=== The problem ===
Each entry should be duplicated verbatim; its pictures should not be.

[Saved entries]
┄┄┄┄┄┄

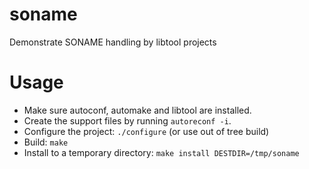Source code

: # soname
Demonstrate SONAME handling by libtool projects

# Usage
* Make sure autoconf, automake and libtool are installed.
* Create the support files by running `autoreconf -i`.
* Configure the project: `./configure` (or use out of tree build)
* Build: `make`
* Install to a temporary directory: `make install DESTDIR=/tmp/soname`
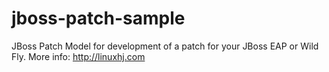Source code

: jboss-patch-sample
==================

JBoss Patch Model for development of a patch for your JBoss EAP or Wild Fly. 
More info: http://linuxhj.com
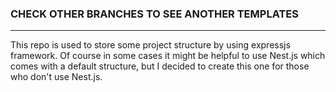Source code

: ### CHECK OTHER BRANCHES TO SEE ANOTHER TEMPLATES

---

This repo is used to store some project structure by using expressjs framework. Of course in some cases it might be helpful to use Nest.js which comes with a default structure, but I decided to create this one for those who don't use Nest.js.
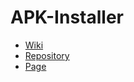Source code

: # APK-Installer
- [Wiki](http://github.com/moton-03/APK-Installer/wiki)
- [Repository](http://github.com/moton-03/APK-Installer)
- [Page](https://moton-03.github.io/APK-Installer)
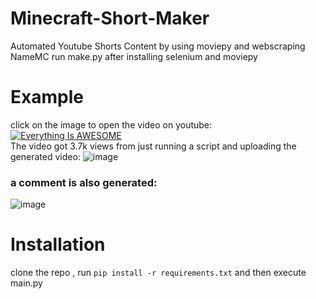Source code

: # Minecraft-Short-Maker
Automated Youtube Shorts Content by using moviepy and webscraping NameMC
run make.py after installing selenium and moviepy

# Example
click on the image to open the video on youtube:  
[![Everything Is AWESOME](https://github.com/Intedai/TOP10-Skins-Generator/assets/69306633/ee083242-2abb-4fa1-99a7-ce60073ff644)](https://www.youtube.com/watch?v=8ezRwVvkFLA)  
The video got 3.7k views from just running a script and uploading the generated video:
![image](https://github.com/Intedai/TOP10-Skins-Generator/assets/69306633/2a4461a7-d19c-469b-ae86-f0a664c594a7)

### a comment is also generated:
![image](https://github.com/Intedai/TOP10-Skins-Generator/assets/69306633/48a8198c-4f23-42ce-803e-6887ccc1b4f6)

# Installation 
clone the repo , run `pip install -r requirements.txt` and then execute main.py
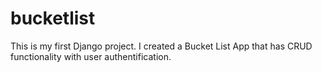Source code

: # bucketlist

This is my first Django project. I created a Bucket List App that has CRUD functionality with user authentification.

┄┄┄┄┄┄

=== Final answer ===
Source code

: # soname
Demonstrate SONAME handling by libtool projects

# Usage
* Make sure autoconf, automake and libtool are installed.
* Create the support files by running `autoreconf -i`.
* Configure the project: `./configure` (or use out of tree build)
* Build: `make`
* Install to a temporary directory: `make install DESTDIR=/tmp/soname`
Source code

: jboss-patch-sample
==================

JBoss Patch Model for development of a patch for your JBoss EAP or Wild Fly. 
More info: http://linuxhj.com
Source code

: ### CHECK OTHER BRANCHES TO SEE ANOTHER TEMPLATES

---

This repo is used to store some project structure by using expressjs framework. Of course in some cases it might be helpful to use Nest.js which comes with a default structure, but I decided to create this one for those who don't use Nest.js.
Source code

: # APK-Installer
- [Wiki](http://github.com/moton-03/APK-Installer/wiki)
- [Repository](http://github.com/moton-03/APK-Installer)
- [Page](https://moton-03.github.io/APK-Installer)
Source code

: # Minecraft-Short-Maker
Automated Youtube Shorts Content by using moviepy and webscraping NameMC
run make.py after installing selenium and moviepy

# Example
click on the image to open the video on youtube:  
[![Everything Is AWESOME](https://github.com/Intedai/TOP10-Skins-Generator/assets/69306633/ee083242-2abb-4fa1-99a7-ce60073ff644)](https://www.youtube.com/watch?v=8ezRwVvkFLA)  
The video got 3.7k views from just running a script and uploading the generated video:
![image](https://github.com/Intedai/TOP10-Skins-Generator/assets/69306633/2a4461a7-d19c-469b-ae86-f0a664c594a7)

### a comment is also generated:
![image](https://github.com/Intedai/TOP10-Skins-Generator/assets/69306633/48a8198c-4f23-42ce-803e-6887ccc1b4f6)

# Installation 
clone the repo , run `pip install -r requirements.txt` and then execute main.py
Source code

: # bucketlist

This is my first Django project. I created a Bucket List App that has CRUD functionality with user authentification.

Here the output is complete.